---------- GIVEN ENTRIES ----------

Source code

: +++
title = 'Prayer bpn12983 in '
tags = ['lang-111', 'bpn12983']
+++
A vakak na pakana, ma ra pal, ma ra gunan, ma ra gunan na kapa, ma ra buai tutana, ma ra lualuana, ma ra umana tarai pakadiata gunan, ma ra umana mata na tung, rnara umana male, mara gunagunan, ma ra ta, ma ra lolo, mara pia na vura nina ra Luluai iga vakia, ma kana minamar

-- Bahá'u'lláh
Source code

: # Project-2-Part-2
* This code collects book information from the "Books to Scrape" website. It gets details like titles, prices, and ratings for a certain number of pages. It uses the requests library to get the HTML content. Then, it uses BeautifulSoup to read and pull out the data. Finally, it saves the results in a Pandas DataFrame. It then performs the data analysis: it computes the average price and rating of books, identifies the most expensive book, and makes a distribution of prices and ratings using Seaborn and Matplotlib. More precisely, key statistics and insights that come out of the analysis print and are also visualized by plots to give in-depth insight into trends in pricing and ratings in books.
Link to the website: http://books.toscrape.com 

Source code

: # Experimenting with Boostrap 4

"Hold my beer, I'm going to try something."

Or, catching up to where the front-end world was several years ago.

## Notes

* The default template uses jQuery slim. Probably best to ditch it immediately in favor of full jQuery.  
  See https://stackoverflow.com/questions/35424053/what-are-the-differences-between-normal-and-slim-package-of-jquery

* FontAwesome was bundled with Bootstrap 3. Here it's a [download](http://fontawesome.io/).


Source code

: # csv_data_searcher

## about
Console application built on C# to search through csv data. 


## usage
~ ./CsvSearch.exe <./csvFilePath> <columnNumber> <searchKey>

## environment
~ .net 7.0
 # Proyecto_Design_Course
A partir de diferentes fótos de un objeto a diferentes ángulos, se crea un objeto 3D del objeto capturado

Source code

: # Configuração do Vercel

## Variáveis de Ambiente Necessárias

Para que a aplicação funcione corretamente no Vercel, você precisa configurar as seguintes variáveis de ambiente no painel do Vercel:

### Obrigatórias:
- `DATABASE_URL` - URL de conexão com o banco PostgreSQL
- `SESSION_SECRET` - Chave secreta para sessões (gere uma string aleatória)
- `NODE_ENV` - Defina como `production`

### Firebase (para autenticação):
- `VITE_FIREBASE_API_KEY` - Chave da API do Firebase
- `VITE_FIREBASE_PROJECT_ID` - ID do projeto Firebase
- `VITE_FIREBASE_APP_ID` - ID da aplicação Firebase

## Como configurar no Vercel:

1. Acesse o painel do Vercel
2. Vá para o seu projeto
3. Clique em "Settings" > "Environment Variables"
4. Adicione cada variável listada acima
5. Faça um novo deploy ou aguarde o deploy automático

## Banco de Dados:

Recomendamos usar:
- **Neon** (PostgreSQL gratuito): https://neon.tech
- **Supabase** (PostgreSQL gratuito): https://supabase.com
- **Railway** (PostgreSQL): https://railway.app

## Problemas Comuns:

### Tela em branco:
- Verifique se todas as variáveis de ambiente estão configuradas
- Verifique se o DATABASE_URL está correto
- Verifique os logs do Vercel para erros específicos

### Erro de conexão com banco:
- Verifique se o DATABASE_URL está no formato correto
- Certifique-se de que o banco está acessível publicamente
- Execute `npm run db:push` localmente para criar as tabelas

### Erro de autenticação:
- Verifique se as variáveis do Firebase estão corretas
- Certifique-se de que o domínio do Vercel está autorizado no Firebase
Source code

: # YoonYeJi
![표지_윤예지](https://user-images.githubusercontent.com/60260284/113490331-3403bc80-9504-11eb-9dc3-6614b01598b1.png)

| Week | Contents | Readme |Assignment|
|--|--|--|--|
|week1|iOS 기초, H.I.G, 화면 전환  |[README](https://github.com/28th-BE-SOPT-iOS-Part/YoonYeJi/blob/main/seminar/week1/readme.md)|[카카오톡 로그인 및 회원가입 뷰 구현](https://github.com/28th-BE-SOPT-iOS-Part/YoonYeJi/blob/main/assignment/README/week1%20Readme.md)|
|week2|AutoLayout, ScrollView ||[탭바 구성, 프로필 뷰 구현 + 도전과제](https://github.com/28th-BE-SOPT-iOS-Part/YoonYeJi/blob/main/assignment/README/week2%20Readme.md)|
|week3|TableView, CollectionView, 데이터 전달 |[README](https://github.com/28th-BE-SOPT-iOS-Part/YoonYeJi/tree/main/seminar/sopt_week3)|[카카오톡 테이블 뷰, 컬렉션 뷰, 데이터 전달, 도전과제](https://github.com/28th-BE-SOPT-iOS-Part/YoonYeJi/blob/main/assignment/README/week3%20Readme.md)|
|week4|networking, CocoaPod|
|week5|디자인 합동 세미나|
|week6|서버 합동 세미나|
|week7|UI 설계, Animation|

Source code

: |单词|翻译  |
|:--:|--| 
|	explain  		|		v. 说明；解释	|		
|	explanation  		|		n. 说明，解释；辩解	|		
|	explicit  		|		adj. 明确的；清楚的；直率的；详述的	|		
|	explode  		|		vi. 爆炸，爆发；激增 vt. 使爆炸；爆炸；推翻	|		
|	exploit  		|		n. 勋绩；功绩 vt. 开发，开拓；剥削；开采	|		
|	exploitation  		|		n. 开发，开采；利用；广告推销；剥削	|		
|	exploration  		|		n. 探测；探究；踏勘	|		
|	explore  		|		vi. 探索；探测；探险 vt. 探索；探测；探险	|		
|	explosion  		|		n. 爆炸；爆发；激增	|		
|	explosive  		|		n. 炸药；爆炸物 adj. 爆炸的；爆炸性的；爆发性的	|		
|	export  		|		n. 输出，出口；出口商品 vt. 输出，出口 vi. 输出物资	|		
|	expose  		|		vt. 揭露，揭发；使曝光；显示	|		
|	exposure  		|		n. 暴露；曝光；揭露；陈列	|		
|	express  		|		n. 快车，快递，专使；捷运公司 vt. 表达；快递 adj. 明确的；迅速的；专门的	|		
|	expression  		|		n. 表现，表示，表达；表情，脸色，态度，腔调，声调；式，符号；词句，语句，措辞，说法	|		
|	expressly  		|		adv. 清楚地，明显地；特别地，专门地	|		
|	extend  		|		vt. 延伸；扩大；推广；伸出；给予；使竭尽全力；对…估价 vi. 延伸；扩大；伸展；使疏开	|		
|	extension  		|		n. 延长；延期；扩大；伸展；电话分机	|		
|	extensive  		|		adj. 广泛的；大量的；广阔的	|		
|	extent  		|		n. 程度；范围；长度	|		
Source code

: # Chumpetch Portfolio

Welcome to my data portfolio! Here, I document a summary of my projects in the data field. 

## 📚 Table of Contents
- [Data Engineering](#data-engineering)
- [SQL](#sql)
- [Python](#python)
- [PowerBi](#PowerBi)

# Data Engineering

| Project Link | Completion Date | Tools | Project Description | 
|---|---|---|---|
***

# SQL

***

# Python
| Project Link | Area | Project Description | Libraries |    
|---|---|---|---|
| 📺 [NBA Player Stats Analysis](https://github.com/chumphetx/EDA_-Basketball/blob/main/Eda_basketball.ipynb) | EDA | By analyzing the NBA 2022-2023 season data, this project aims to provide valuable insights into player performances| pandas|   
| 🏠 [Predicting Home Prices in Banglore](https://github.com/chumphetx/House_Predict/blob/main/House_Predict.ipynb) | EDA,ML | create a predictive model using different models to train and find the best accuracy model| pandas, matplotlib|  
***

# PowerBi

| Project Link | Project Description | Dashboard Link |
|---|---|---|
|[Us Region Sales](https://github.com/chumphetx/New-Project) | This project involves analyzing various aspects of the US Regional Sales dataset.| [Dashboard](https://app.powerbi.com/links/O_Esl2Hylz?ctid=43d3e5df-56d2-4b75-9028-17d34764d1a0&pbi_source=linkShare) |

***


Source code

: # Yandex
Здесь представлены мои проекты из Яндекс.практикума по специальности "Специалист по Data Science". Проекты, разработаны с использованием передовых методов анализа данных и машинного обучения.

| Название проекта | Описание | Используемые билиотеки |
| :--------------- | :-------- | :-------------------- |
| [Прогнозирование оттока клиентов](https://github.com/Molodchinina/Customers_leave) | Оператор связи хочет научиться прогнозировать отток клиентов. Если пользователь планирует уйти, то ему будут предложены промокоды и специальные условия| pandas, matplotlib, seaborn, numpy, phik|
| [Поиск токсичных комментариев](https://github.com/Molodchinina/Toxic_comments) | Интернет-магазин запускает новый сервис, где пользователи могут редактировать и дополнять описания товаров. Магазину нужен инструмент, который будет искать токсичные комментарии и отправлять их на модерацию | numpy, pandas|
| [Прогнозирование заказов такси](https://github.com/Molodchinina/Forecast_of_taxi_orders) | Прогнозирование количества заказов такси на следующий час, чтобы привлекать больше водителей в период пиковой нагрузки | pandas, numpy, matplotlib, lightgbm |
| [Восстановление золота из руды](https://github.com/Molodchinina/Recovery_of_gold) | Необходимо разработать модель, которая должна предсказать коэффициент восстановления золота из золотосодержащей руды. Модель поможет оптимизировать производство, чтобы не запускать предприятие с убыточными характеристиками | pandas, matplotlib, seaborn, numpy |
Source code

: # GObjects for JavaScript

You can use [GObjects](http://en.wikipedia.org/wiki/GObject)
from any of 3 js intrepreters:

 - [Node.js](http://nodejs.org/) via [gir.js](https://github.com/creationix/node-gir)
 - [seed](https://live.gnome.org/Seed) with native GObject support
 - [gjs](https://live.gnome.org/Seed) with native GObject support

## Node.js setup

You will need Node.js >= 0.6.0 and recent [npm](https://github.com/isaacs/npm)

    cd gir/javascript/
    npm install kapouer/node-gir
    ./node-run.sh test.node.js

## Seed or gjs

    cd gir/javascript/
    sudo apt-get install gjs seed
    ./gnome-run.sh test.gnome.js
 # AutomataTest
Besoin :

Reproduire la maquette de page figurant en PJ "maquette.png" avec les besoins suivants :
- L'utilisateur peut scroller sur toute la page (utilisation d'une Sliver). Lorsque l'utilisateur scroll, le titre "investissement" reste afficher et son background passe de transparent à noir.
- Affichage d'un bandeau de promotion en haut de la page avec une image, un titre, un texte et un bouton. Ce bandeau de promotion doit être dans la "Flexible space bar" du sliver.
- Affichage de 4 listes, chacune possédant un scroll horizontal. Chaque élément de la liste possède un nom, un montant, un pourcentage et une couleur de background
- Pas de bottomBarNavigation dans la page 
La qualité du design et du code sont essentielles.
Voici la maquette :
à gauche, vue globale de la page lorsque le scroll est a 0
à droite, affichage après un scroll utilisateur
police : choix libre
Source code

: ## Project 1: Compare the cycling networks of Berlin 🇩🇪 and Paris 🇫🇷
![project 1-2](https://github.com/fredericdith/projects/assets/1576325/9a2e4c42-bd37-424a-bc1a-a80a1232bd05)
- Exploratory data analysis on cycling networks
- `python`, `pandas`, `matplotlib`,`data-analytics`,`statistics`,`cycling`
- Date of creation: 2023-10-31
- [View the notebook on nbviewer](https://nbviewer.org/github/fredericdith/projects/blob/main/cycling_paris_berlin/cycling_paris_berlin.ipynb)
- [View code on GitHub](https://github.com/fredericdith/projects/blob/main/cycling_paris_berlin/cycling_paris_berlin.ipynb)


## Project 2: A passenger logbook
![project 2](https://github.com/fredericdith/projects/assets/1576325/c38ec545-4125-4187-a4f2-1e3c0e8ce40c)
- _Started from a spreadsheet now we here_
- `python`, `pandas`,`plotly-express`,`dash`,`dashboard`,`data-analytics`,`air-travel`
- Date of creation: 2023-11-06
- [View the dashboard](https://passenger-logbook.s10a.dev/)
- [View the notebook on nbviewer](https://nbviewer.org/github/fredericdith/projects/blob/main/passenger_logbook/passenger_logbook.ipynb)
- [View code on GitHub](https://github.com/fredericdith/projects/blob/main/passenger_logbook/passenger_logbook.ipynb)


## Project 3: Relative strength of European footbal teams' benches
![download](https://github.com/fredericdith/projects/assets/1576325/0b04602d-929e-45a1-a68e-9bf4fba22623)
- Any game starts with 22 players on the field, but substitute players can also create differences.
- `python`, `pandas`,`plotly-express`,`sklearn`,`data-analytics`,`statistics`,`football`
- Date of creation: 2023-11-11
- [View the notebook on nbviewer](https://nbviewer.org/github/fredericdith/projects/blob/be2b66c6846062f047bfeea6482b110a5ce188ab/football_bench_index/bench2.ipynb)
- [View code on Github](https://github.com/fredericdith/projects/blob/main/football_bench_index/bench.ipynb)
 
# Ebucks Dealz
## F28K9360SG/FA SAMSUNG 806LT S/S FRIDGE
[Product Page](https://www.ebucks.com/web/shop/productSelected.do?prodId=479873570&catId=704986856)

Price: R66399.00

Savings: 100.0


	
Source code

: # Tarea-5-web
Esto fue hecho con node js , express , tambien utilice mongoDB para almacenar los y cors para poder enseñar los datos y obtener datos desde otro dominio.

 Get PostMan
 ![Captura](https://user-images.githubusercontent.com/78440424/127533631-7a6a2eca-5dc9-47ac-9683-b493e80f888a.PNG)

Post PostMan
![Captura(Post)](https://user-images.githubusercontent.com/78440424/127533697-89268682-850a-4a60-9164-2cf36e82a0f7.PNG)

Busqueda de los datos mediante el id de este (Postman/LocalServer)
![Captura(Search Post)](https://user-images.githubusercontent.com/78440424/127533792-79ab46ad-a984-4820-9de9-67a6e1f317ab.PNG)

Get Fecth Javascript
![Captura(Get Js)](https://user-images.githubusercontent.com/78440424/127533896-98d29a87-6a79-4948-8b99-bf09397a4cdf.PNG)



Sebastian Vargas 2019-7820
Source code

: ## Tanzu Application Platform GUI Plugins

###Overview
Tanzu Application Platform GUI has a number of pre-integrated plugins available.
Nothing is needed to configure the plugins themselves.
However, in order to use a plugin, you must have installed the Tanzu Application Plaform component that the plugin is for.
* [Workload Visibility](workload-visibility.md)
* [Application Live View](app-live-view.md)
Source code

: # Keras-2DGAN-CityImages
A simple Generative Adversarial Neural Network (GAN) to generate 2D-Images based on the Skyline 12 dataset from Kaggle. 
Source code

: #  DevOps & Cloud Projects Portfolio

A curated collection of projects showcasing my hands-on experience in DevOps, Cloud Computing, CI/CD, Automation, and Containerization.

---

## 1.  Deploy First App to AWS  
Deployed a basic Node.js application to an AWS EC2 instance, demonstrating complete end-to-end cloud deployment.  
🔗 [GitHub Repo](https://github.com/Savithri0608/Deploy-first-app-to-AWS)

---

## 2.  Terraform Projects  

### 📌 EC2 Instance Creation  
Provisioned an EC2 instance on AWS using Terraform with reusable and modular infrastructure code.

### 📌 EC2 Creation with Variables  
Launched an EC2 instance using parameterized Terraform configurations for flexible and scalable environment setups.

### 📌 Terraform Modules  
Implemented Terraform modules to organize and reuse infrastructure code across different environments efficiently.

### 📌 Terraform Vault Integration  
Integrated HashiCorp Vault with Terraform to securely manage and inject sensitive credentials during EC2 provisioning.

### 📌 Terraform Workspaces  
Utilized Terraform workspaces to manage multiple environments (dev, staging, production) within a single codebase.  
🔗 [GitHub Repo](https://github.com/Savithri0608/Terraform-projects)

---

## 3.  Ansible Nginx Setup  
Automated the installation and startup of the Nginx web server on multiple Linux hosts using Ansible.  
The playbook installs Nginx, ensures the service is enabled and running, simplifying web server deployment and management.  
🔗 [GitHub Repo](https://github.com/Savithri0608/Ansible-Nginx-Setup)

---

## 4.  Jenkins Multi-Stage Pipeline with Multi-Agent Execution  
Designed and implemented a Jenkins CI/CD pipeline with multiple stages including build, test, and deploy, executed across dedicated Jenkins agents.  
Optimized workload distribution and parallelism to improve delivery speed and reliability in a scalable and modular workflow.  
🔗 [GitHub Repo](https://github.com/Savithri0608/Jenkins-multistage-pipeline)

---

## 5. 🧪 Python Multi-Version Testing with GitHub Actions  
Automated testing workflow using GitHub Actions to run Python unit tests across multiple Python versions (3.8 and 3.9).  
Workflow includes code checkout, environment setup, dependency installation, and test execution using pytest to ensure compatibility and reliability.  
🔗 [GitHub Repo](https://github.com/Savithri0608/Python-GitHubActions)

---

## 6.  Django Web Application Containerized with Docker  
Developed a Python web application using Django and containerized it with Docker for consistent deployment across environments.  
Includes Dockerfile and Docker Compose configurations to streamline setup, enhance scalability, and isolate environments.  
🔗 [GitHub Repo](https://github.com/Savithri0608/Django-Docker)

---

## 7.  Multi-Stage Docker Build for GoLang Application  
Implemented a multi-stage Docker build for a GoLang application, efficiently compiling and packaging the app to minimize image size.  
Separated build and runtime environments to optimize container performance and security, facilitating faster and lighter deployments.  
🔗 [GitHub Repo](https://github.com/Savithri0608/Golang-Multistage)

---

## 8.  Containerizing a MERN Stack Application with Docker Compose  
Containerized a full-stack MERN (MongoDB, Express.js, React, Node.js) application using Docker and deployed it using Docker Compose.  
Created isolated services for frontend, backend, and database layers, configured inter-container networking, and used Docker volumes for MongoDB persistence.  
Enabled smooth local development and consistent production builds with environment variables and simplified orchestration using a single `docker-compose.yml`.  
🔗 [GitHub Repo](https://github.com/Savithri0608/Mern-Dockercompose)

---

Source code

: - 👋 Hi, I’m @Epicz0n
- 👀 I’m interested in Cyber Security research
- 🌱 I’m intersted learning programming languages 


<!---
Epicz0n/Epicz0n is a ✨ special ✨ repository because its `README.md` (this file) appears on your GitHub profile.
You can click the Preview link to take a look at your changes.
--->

----------

* **WORK INSTRUCTIONS**
Above are the records; from them, give again exactly the lines from the one containing "sudo apt-get install gjs seed" to the one containing "Reproduire la maquette", both lines included, and nothing more.

* **ANSWER SPACE**
    sudo apt-get install gjs seed
    ./gnome-run.sh test.gnome.js
 # AutomataTest
Besoin :

Reproduire la maquette de page figurant en PJ "maquette.png" avec les besoins suivants :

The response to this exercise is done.